EVALUATION OF SAFETY AND EFFICACY OF SUSTAINED-RELEASE DEXAMETHASONE AFTER CATARACT SURGERY FOR THE TREATMENT OF POSTOPERATIVE INFLAMMATION AND PAIN: MULTICENTER PHASE 3A STUDY

Bafna S, Walters T, Levenson J, et al¹

 

Abstract Summary

Bafna et al evaluated the safety and efficacy of sustained-release dexamethasone (OTX-DP; Ocular Therapeutix) placed in the canaliculus of the eyelid for the postoperative treatment of ocular inflammation and pain after cataract surgery. This prospective, multicenter, randomized, parallel-arm, double-masked, vehicle-controlled study included 285 subjects randomized unilaterally at 16 sites in the United States.

Patients were randomized 2:1 to receive dexamethasone 0.4 mg or a placebo vehicle punctum plug with no active drug.
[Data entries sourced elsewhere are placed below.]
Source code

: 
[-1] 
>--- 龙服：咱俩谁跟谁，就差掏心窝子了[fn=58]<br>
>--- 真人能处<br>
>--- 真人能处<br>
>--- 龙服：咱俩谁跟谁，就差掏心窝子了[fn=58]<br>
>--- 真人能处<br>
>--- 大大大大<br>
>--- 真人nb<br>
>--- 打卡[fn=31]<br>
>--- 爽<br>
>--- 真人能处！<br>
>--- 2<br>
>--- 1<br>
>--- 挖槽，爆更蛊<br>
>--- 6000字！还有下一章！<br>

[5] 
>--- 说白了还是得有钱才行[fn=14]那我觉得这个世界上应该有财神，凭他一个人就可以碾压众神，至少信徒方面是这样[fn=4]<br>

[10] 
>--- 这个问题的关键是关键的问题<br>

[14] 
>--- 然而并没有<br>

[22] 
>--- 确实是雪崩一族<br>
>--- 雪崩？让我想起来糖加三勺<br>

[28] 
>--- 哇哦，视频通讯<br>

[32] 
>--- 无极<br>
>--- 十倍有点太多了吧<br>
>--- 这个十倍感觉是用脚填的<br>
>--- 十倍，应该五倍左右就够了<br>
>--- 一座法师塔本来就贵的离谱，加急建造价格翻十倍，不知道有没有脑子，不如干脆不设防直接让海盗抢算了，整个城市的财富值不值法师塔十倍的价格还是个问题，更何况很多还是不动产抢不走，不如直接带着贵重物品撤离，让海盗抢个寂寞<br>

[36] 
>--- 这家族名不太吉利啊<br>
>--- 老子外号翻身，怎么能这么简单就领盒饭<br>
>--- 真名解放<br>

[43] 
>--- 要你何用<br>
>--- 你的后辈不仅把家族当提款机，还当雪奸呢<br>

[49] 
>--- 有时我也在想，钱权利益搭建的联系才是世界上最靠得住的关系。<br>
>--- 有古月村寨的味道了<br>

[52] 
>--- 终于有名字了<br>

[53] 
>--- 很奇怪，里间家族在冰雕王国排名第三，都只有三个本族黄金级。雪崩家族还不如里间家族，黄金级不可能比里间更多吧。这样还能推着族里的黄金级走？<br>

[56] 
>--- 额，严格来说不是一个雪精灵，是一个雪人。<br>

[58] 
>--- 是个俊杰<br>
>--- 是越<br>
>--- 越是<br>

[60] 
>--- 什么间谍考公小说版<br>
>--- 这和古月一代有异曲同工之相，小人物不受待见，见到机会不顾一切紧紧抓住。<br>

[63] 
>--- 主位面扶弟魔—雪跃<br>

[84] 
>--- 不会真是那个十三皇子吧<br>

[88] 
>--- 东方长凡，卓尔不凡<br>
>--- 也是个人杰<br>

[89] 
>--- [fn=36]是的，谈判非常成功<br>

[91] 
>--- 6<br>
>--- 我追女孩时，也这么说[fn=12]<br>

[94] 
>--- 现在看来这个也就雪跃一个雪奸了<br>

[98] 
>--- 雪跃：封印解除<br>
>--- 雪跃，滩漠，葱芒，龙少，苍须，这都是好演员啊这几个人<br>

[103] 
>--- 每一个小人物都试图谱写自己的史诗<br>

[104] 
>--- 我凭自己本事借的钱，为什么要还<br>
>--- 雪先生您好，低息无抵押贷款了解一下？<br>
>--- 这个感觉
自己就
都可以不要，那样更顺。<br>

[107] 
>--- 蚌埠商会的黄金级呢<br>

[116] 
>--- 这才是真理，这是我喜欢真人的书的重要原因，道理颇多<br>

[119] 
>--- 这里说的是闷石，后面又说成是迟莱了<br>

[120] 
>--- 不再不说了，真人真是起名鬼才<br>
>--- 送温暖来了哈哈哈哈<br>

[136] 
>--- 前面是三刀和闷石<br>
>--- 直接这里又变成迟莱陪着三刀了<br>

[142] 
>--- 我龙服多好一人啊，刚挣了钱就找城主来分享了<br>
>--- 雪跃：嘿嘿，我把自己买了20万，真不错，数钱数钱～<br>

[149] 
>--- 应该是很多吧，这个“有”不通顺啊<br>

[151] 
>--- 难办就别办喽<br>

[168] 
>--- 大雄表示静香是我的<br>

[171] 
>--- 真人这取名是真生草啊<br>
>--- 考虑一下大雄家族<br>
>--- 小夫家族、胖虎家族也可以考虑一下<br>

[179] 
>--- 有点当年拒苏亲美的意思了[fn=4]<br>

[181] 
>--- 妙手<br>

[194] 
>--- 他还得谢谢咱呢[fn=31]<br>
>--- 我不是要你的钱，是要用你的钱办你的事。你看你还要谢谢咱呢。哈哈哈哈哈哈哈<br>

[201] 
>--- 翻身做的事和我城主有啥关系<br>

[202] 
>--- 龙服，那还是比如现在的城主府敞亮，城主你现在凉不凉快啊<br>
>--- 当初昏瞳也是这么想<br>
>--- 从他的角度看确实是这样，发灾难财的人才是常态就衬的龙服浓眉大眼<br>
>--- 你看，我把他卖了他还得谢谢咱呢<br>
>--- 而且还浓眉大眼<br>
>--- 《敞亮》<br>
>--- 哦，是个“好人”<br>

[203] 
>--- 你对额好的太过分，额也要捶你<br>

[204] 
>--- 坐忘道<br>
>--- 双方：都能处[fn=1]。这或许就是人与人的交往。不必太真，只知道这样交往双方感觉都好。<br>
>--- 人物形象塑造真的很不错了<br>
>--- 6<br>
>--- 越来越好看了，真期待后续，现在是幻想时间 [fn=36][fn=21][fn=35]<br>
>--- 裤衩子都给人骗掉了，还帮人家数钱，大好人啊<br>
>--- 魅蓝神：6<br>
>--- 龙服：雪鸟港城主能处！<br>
The investigators performed postoperative evaluations on days 2, 4, 8, 14, 30, 60, and 120 if the test article was confirmed to be present on day 60. The primary endpoints included the absence of anterior chamber cells (score = 0) on day 14 and the absence of pain (score = 0) on day 8. In addition, patients were monitored for the duration of drug delivery over approximately 30 days.

The study found that sustained-release dexamethasone was significantly superior to placebo for the absence of ocular pain on day 8 (80.4% vs 43.4%; P < .0001) and for the absence of anterior chamber cells on day 14 (33.1% vs 14.5%; P = .0018). Results at other follow-up visits showed efficacy as early as day 2 for ocular pain and day 14 for the absence of anterior chamber cells. No patient in either arm of the study had an increase in IOP over 10 mm Hg from baseline after the day 1 follow-up visit. The investigators did not observe any serious adverse events related to the drug, and no patients lost lines of BCVA during the follow-up period.

Discussion

Approximately 3.5 million cataract surgeries are performed annually in the United States.2 Whether used “on” or “off label,” topical corticosteroids, topical nonsteroidal anti-inflammatory drugs (NSAIDs), and topical antibiotic eye drops have become the standard of care for pre- and postoperative treatment.
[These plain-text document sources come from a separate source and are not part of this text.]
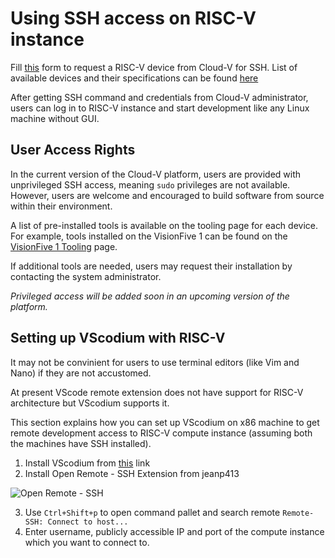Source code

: # Using SSH access on RISC-V instance

Fill [this](cloud-v.co/contactus) form to request a RISC-V device from Cloud-V for SSH. List of available devices and their specifications can be found [here](compute_instances.md)

After getting SSH command and credentials from Cloud-V administrator, users can log in to RISC-V instance and start development like any Linux machine without GUI.

## User Access Rights

In the current version of the Cloud-V platform, users are provided with unprivileged SSH access, meaning `sudo` privileges are not available. However, users are welcome and encouraged to build software from source within their environment.

A list of pre-installed tools is available on the tooling page for each device. For example, tools installed on the VisionFive 1 can be found on the [VisionFive 1 Tooling](tooling_sf1-x.md) page.

If additional tools are needed, users may request their installation by contacting the system administrator.

*Privileged access will be added soon in an upcoming version of the platform.*


## Setting up VScodium with RISC-V

It may not be convinient for users to use terminal editors (like Vim and Nano) if they are not accustomed.

At present VScode remote extension does not have support for RISC-V architecture but VScodium supports it.

This section explains how you can set up VScodium on x86 machine to get remote development access to RISC-V compute instance (assuming both the machines have SSH installed).

1. Install VScodium from [this](<https://vscodium.com/>) link
2. Install Open Remote - SSH Extension from jeanp413

![Open Remote - SSH](<../doc_images/open-remote-extension.png>)

3. Use `Ctrl+Shift+p` to open command pallet and search remote `Remote-SSH: Connect to host...`
4. Enter username, publicly accessible IP and port of the compute instance which you want to connect to.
Unlike glaucoma patients, many cataract patients have little to no experience administering eye drops for themselves or family members. In 2014, An et al found that 92.6% of patients improperly administered eye drops after cataract surgery.3 The most common reasons included missing the eye, instilling an incorrect amount of drops, contaminating the bottle tip, or failing to wash their hands before instillation. Of the patients who reported never missing their eye, 35% missed under observation, and 57% of those still believed they had instilled the eye drop correctly.

With difficulties resulting from noncompliance, cost, and limitations of topical drug delivery, more and more ophthalmologists are looking for alternatives to eye drops to control postoperative inflammation and prevent infection after cataract surgery.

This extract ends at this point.